Aquella intensa convivencia les causaba, al mismo tiempo, asombro, admiración, cierto temor, pero ¡gran confianza! ¿Veían a Dios? No. Veían a un hombre, que no tenía personalidad humana, porque era el propio Verbo de Dios, la Luz del mundo, que “se hizo carne y habitó entre nosotros” (Jn 1, 14).
San Juan, en los versículos iniciales de su primera carta, afirma: “Lo que existía desde el principio, lo que hemos oído, lo que hemos visto con nuestros propios ojos, lo que contemplamos y palparon nuestras manos acerca del Verbo de la vida; pues la Vida se hizo visible, y nosotros hemos visto, damos testimonio y os anunciamos la vida eterna que estaba junto al Padre y se nos manifestó. Eso que hemos visto y oído os lo anunciamos” (1, 1-3).

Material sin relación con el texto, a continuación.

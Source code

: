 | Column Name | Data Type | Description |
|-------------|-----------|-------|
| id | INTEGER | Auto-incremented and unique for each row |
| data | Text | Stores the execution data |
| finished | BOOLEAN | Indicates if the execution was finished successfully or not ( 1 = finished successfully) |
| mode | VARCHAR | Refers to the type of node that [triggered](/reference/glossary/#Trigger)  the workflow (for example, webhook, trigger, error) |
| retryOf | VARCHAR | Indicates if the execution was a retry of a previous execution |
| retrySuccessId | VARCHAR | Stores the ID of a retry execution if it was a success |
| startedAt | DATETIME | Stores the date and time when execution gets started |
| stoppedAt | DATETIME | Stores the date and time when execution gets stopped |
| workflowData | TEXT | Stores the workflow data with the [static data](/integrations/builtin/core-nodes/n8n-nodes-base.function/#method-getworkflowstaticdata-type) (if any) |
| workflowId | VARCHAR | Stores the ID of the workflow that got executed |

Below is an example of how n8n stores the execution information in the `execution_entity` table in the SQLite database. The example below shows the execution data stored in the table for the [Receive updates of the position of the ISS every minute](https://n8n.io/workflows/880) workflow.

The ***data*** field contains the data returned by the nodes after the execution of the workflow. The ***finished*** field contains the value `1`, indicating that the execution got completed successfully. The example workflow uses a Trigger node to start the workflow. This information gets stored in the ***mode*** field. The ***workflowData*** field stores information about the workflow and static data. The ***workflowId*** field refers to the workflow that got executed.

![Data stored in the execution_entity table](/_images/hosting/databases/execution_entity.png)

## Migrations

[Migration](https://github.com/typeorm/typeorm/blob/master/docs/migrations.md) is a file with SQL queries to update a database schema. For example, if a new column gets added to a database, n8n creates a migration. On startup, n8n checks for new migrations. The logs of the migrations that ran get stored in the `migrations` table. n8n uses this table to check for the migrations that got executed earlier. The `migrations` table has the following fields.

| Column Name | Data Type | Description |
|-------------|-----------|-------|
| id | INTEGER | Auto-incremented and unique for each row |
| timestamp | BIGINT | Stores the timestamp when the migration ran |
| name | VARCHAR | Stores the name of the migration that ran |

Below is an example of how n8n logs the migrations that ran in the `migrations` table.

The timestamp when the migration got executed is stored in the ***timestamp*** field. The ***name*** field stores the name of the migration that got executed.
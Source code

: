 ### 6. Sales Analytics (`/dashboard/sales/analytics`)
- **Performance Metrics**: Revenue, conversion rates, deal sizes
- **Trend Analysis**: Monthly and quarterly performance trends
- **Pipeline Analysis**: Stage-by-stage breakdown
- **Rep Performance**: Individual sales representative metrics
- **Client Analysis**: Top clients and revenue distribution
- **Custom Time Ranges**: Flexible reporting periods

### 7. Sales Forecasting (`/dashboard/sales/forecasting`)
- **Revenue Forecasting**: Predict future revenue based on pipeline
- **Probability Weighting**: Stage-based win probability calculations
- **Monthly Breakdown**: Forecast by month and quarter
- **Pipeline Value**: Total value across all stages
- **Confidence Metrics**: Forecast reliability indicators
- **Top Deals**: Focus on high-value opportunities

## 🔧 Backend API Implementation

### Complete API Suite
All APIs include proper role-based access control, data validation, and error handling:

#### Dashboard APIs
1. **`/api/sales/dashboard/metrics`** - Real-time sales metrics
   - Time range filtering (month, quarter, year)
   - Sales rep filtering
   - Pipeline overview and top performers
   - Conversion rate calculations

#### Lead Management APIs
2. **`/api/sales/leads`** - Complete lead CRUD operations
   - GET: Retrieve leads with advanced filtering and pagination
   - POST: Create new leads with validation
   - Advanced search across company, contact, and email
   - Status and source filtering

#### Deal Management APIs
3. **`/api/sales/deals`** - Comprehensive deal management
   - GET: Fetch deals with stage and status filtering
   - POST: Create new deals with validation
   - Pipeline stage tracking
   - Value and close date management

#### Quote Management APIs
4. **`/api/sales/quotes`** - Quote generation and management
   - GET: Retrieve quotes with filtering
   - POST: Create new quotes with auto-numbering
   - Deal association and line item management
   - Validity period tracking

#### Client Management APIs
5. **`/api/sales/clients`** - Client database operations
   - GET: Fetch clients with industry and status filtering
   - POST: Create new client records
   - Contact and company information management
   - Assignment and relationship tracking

Los Apóstoles, especialmente San Juan, tuvieron esa experiencia de poder acercarse a Dios, palparlo, sentir sus manos apoyándose en sus hombros y recibir el influjo de las gracias que de Él dimanaban. Sin embargo, esto que al discípulo amado le fue revelado hace casi dos mil años, un niño lo vio nada más cruzar las puertas del santuario del Sagrado Corazón de Jesús, de São Paulo, y sus ojos se detuvieron por primera vez en la imagen del Salvador. Nos encontramos, por tanto, ante uno de los espectáculos más bellos de nuestro tiempo: la historia de ese niño completamente fuera de lo común, Plinio Corrêa de Oliveira, que no vio a Nuestro Señor como muchos en Israel, sino que, siglos después de su nacimiento, vida y muerte en la cruz, lo conoció mirando una imagen.
Y cuando el Dr. Plinio disertaba acerca del Sagrado Corazón de Jesús, explicaba con impresionante propiedad lo que había “visto y oído”, como observaremos a lo largo de este artículo.
“¡He aquí a quien yo buscaba!”
A los cinco años, habiendo comprendido quiénes eran su padre, su madre, sus tíos, su institutriz y muchas otras personas, Plinio había hecho ya una clasificación de todos ellos, dándose cuenta de la jerarquía existente entre las almas: “Éste es diferente de aquel. Aquel podría ser un prototipo de éste porque es más que el otro, pero tampoco es completo…”. En cierto momento, ávido en su búsqueda de lo arquetípico, se le planteó un problema: “¿Quién está en el auge de esa clasificación? ¿Dónde está el pináculo que representa a todos los demás? Porque veo el bien en mamá, veo cualidades en los otros, pero esto ¿de dónde emana?”.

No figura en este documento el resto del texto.